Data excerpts
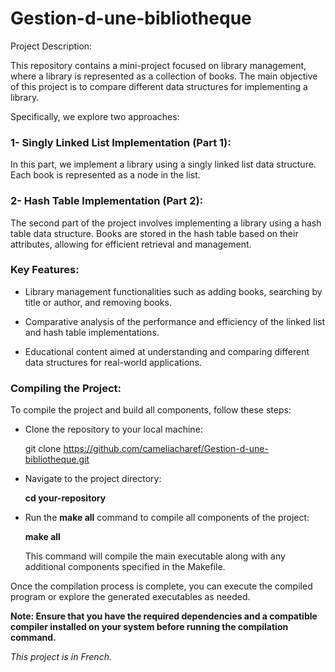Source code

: # Gestion-d-une-bibliotheque
Project Description: 

This repository contains a mini-project focused on library management, where a library is represented as a collection of books. The main objective of this project is to compare different data structures for implementing a library. 

Specifically, we explore two approaches:

### 1- Singly Linked List Implementation (Part 1):

In this part, we implement a library using a singly linked list data structure. Each book is represented as a node in the list.

### 2- Hash Table Implementation (Part 2):

The second part of the project involves implementing a library using a hash table data structure. Books are stored in the hash table based on their attributes, allowing for efficient retrieval and management.

### Key Features:

- Library management functionalities such as adding books, searching by title or author, and removing books.

- Comparative analysis of the performance and efficiency of the linked list and hash table implementations.

- Educational content aimed at understanding and comparing different data structures for real-world applications.

### Compiling the Project:

To compile the project and build all components, follow these steps:

- Clone the repository to your local machine:
  
  git clone https://github.com/cameliacharef/Gestion-d-une-bibliotheque.git
  
- Navigate to the project directory:
  
  **cd your-repository**
  
- Run the **make all** command to compile all components of the project:
  
  **make all**
  
  This command will compile the main executable along with any additional components specified in the Makefile.

Once the compilation process is complete, you can execute the compiled program or explore the generated executables as needed.

**Note: Ensure that you have the required dependencies and a compatible compiler installed on your system before running the compilation command.**

*This project is in French.*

* [WHAT THIS TASK INVOLVES]:
In the entries above, find the line containing "the compilation command.**". Set down that line and every line after it through the last one, exactly and alone.

* [OUTPUT FOR THIS EXERCISE]:
**Note: Ensure that you have the required dependencies and a compatible compiler installed on your system before running the compilation command.**

*This project is in French.*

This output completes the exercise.